- Date : 28/01/2022
- Read: 4 mins
2021 was dubbed as India's "pandemic budget." As this year's Budget nears, we find ourselves in the middle of the third wave. How much will this impact Finance Minister Nirmala Sitharaman's plans for economic recovery?
COVID-19 has impacted economies the world over. According to the International Monetary Fund (IMF), the global economy contracted by 3.1 per cent in 2020 due to the pandemic before recovering by an estimated 5.9 per cent last year. The trajectory of this recovery, however, is fraught with risks such as new variants of the coronavirus and rising inflation due to supply restrictions across the world.
India, too, has been recovering steadily from the unprecedented challenges posed by the pandemic, such as economic contraction in 2020, high unemployment, and business disruptions because of lockdowns, thereby putting strain on the banking and financial system. While the IMF expects India's growth to be 9 per cent in 2022, uncertainties surrounding the pandemic and the economy will continue to pose risks for households and businesses. And that's why Budget 2022 will be crucial, especially if it charts the course away from short-term responses to the pandemic to more long-term growth measures.

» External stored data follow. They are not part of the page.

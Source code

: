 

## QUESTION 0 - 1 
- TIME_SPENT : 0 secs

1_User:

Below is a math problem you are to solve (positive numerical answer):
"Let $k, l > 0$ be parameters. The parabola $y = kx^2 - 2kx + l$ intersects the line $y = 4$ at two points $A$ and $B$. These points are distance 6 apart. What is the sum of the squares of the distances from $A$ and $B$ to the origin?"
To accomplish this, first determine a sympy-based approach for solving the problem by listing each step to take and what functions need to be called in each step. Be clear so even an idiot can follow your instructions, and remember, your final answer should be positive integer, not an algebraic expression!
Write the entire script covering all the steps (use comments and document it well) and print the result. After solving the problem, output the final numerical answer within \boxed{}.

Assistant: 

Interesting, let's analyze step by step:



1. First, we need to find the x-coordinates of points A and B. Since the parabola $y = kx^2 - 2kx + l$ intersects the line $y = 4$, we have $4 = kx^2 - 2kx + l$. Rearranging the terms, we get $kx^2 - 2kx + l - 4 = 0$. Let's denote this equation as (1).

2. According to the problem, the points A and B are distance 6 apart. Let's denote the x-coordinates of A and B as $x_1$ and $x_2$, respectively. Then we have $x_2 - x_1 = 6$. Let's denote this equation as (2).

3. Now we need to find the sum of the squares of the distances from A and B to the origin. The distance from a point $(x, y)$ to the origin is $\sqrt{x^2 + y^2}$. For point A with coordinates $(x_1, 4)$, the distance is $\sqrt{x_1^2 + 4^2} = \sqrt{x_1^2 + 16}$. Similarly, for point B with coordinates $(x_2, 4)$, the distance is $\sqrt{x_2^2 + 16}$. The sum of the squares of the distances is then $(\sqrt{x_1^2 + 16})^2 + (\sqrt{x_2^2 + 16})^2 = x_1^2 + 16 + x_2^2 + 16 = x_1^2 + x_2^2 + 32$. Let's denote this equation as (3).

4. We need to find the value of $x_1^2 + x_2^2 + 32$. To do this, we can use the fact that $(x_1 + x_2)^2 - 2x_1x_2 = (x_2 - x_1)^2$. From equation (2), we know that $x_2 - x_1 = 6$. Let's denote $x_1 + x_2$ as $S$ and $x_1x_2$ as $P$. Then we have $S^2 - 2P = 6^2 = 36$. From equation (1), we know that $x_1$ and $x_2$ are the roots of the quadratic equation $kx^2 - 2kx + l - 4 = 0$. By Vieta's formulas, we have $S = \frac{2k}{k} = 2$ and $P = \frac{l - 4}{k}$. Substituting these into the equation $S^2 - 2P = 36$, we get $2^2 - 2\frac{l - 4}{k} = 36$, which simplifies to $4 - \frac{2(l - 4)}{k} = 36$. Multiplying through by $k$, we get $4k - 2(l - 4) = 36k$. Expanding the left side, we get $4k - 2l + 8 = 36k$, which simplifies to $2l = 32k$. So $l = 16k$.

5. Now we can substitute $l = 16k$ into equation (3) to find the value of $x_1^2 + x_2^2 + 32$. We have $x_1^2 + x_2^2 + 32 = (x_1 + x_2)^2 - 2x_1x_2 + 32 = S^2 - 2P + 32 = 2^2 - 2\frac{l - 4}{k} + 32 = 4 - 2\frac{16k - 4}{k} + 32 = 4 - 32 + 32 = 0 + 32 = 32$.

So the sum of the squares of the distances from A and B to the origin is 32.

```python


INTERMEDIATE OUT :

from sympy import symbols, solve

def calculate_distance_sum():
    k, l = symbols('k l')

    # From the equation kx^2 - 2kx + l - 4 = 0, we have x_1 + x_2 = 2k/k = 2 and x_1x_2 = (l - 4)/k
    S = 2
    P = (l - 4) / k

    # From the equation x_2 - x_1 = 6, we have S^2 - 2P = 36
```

Pandemic's impact on the health sector
The health sector continues to be a priority. As of October 2021, the Centre's expenditure on immunisation was expected to top ₹50,000 crore, higher than the estimated ₹35,000 crore. Now with precautionary doses and vaccination of those below 18 years involved, this spending is likely to go up.
More concessions and stimulus for the health sector are expected, especially in terms of providing a boost to healthcare investment and infrastructure.
Backing Indian start-ups
Like all businesses, even start-ups experienced disruptions caused by the pandemic and restrictions that followed. According to Traxcn, a global platform tracking start-ups, funding for the industry plummeted 29 per cent to $4.2 billion in the first half of 2020, creating worries about long-term viability. However, in the second half, $7.2 billion was pumped into the ecosystem, paving the way for growth. There has been no looking back since. By June 2021, Indian start-ups raised another $7.2 billion. Even jobs in the industry grew by 14 per cent in the first year of the pandemic, as per government data.
Things are looking up for this sector in 2022. Experts hope that the government continues to back Startup India, an initiative announced by Prime Minister Narendra Modi in August 2015, by encouraging innovation and entrepreneurial growth. More focus on start-up infrastructure development and job creation is expected, along with a reduction of GST for new businesses.
Will there be lesser taxes?
Due to the disproportionate impact of COVID-19 on earnings, India's tax pie appears to have experienced some change. Indirect taxes, which primarily consist of charges on products and services as well as import duty, increased in 2020, while direct taxes, which include corporate and personal income tax, decreased. Although the government has not revealed direct and indirect tax collections, industry sources claim that the percentage of indirect taxes in total tax collections increased to over 56 per cent, the highest level in over a decade. This comes after a dramatic drop of 26 to 27 per cent in direct tax collections.
In the year 2020-21, the government's provisional Gross Tax Revenue collection was ₹20.24 lakh crore despite the fall in GDP. This was partially due to rising global oil prices, which in turn pushed up revenues from taxes on fuel.
Like every year, the taxpayer expects relief on income tax, hoping that the exemption limit is increased to ₹2.5 lakh in Budget 2022. It was last changed in 2017-2018, so a revision is likely this year. For economic recovery, tax incentives to encourage private investments are predicted.
Push for housing?
Job losses and salary cuts during the pandemic impacted residential real estate. With more and more companies adopting the work-from-home model, commercial real estate was also hit. But after a setback following the first two waves, real estate is seeing a rebound.
In 2021, house sales in India's top seven cities were back to 90 per cent of pre-pandemic levels. A fall in home loan rates provided some boost to the residential housing market. In the last Budget, there were stamp duty cuts and tax benefits extension on affordable housing. Budget 2022 will only provide more relief by hiking tax rebates on housing loans and putting weight behind affordable housing.
The ongoing third wave triggered by the Omicron variant is unlikely to create roadblocks in economic growth or disruptions in India's financial plan for the coming year. However, state elections are going to be on top of Finance Minister Nirmala Sitharaman's mind. Budget 2022 is also likely to focus on development and infrastructure. Will it meet expectations? One has to wait and watch.